06 June 2019, The Tablet

The ultimate poverty of this year’s Biennale is far too little in terms of calls to action


The ultimate poverty of this year’s Biennale is far too little in terms of calls to action
 

Poverty is everywhere at this year’s Venice Biennale. It’s there in the photographs: here a street child, there a raggedy mother and her clearly ill toddler; round the corner, an image of a piece of plastic in a rundown building being used as a makeshift bed.

It’s there in the haunting message of many of the exhibits, which speak time and again of the desolation and desperation of our age: a marble chair, reminiscent of that of a Roman emperor, empty save for a piece of rubber hose that every so often fills with gas and thrashes around, as though to symbolise the inadequacies of our leaders. Not far away, a huge rag doll sits in an aeroplane seat in the “brace” position: the world is hurtling towards a catastrophic crash, and she, and we, are tensing ourselves for the inevitable moment of destruction.

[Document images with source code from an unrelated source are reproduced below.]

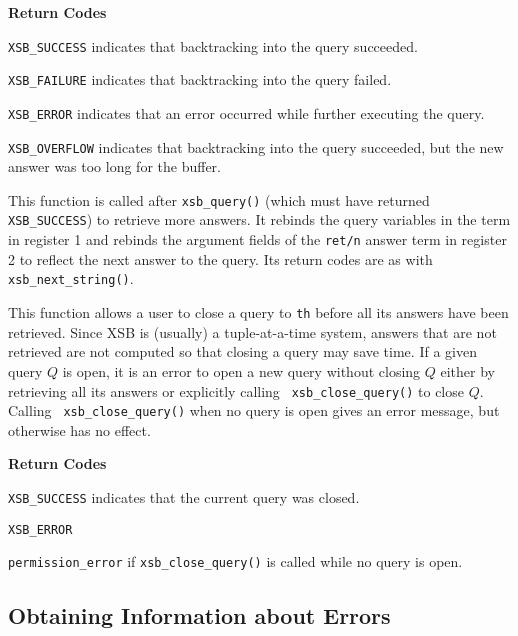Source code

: \begin{description}
{\bf Return Codes}  
\bi
\item {\tt XSB\_SUCCESS} indicates that backtracking into the query succeeded.
%
\item {\tt XSB\_FAILURE} indicates that backtracking into the query failed.
%
\item {\tt XSB\_ERROR} indicates that an error occurred while further
  executing the query.

\item {\tt XSB\_OVERFLOW} indicates that backtracking into the query succeeded, but the
  new answer was too long for the buffer.
%
\ei

  
%
This function is called after {\tt xsb\_query()} (which must have
returned {\tt XSB\_SUCCESS}) to retrieve more answers.  It rebinds the
query variables in the term in register 1 and rebinds the argument
fields of the {\tt ret/n} answer term in register 2 to reflect the
next answer to the query.  Its return codes are as with {\tt
  xsb\_next\_string()}.

 
%
This function allows a user to close a query to {\tt th} before all
its answers have been retrieved.  Since XSB is (usually) a
tuple-at-a-time system, answers that are not retrieved are not
computed so that closing a query may save time.  If a given query $Q$
is open, it is an error to open a new query without closing $Q$ either
by retrieving all its answers or explicitly calling {\tt
  xsb\_close\_query()} to close $Q$.  Calling {\tt
  xsb\_close\_query()} when no query is open gives an error message,
but otherwise has no effect.

{\bf Return Codes}  
\bi
\item {\tt XSB\_SUCCESS} indicates that the current query was closed.
%
\item {\tt XSB\_ERROR} 
\bi
\item {\tt permission\_error} if {\tt xsb\_close\_query()} is
  called while no query is open.
\ei
\ei
\end{description}

\subsection{Obtaining Information about Errors}

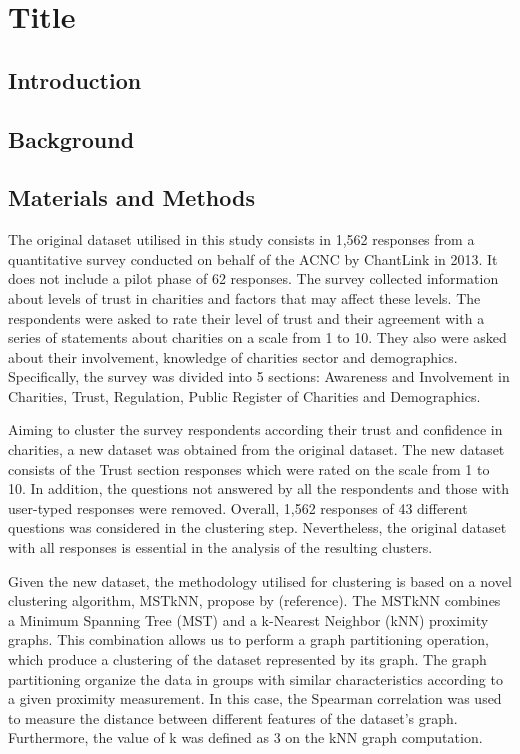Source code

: \documentclass{article}
\begin{document}
\section{Title}

\subsection{Introduction}

\subsection{Background}

\subsection{Materials and Methods}

The original dataset utilised in this study consists in 1,562 responses from a
quantitative survey conducted on behalf of the ACNC by ChantLink in 2013. It
does not include a pilot phase of 62 responses. The survey collected information
about levels of trust in charities and factors that may affect these levels. The
respondents were asked to rate their level of trust and their agreement with a
series of statements about charities on a scale from 1 to 10. They also were
asked about their involvement, knowledge of charities sector and demographics.
Specifically, the survey was divided into 5 sections: Awareness and Involvement
in Charities, Trust, Regulation, Public Register of Charities and Demographics.

Aiming to cluster the survey respondents according their trust and confidence in
charities, a new dataset was obtained from the original dataset. The new dataset
consists of the Trust section responses which were rated on the scale from 1 to
10. In addition, the questions not answered by all the respondents and those
with user-typed responses were removed. Overall, 1,562 responses of 43
different questions was considered in the clustering step. Nevertheless, the
original dataset with all responses is essential in the analysis of the
resulting clusters.

Given the new dataset, the methodology utilised for clustering is based on a
novel clustering algorithm, MSTkNN, propose by (reference). The MSTkNN combines
a Minimum Spanning Tree (MST) and a k-Nearest Neighbor (kNN) proximity graphs.
This combination allows us to perform a graph partitioning operation, which
produce a clustering of the dataset represented by its graph. The graph
partitioning organize the data in groups with similar characteristics according
to a given proximity measurement. In this case, the Spearman correlation was
used to measure the distance between different features of the dataset's graph.
Furthermore, the value of k was defined as 3 on the kNN graph computation. 
\end{document}
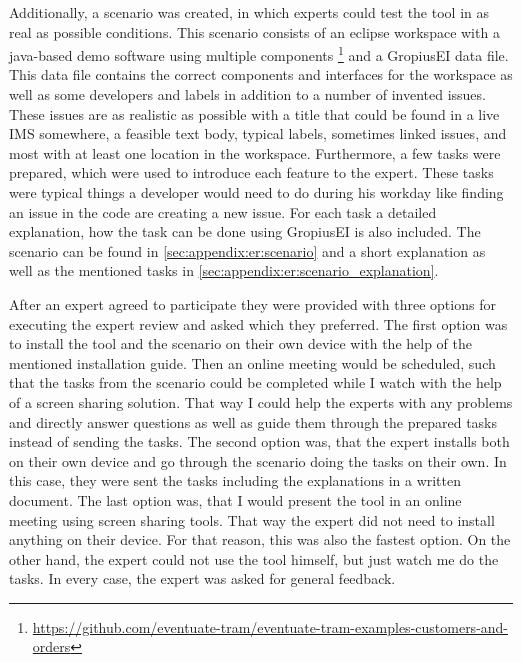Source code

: Additionally, a scenario was created, in which experts could test the tool in as real as possible conditions.
This scenario consists of an eclipse workspace with a java-based demo software using multiple components \footnote{\url{https://github.com/eventuate-tram/eventuate-tram-examples-customers-and-orders}} and a \gls{GropiusEI} data file.
This data file contains the correct components and interfaces for the workspace as well as some developers and labels in addition to
a number of invented issues.
These issues are as realistic as possible with a title that could be found in a live \gls{IMS} somewhere, a feasible text body,
typical labels, sometimes linked issues, and most with at least one location in the workspace.
Furthermore, a few tasks were prepared, which were used to introduce each feature to the expert.
These tasks were typical things a developer would need to do during his workday like finding an issue in the code are creating a new issue.
For each task a detailed explanation, how the task can be done using \gls{GropiusEI} is also included. 
The scenario can be found in \cref{sec:appendix:er:scenario} and a short explanation as well as the mentioned tasks in \cref{sec:appendix:er:scenario_explanation}.

After an expert agreed to participate they were provided with three options for executing the expert review and asked which they preferred.
The first option was to install the tool and the scenario on their own device with the help of the mentioned installation guide.
Then an online meeting would be scheduled, such that the tasks from the scenario could be completed while I watch with the help of a screen sharing solution. That way I could help the experts with any problems and directly answer questions as well as guide them through the prepared tasks instead of sending the tasks.
The second option was, that the expert installs both on their own device and go through the scenario doing the tasks on their own.
In this case, they were sent the tasks including the explanations in a written document.
The last option was, that I would present the tool in an online meeting using screen sharing tools. That way the expert did not need to install anything on their device. For that reason, this was also the fastest option. On the other hand, the expert could not use the tool himself, but just watch me do the tasks.
In every case, the expert was asked for general feedback.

These artworks are by Sun Yuan and Peng Yu, and Yin Xiuzhen respectively; another Chinese artist, Yu Ji, has hung from the ceiling a series of chains covered with glossy resin. They resemble the empty shells of people, perhaps the people who should have done something to change the world before the disaster. There’s a similar message from the American Jimmie Durham, recipient of the Biennale’s Golden Lion for Lifetime Achievement award: he’s made animal sculptures out of furniture. Each species represented is on the verge of extinction.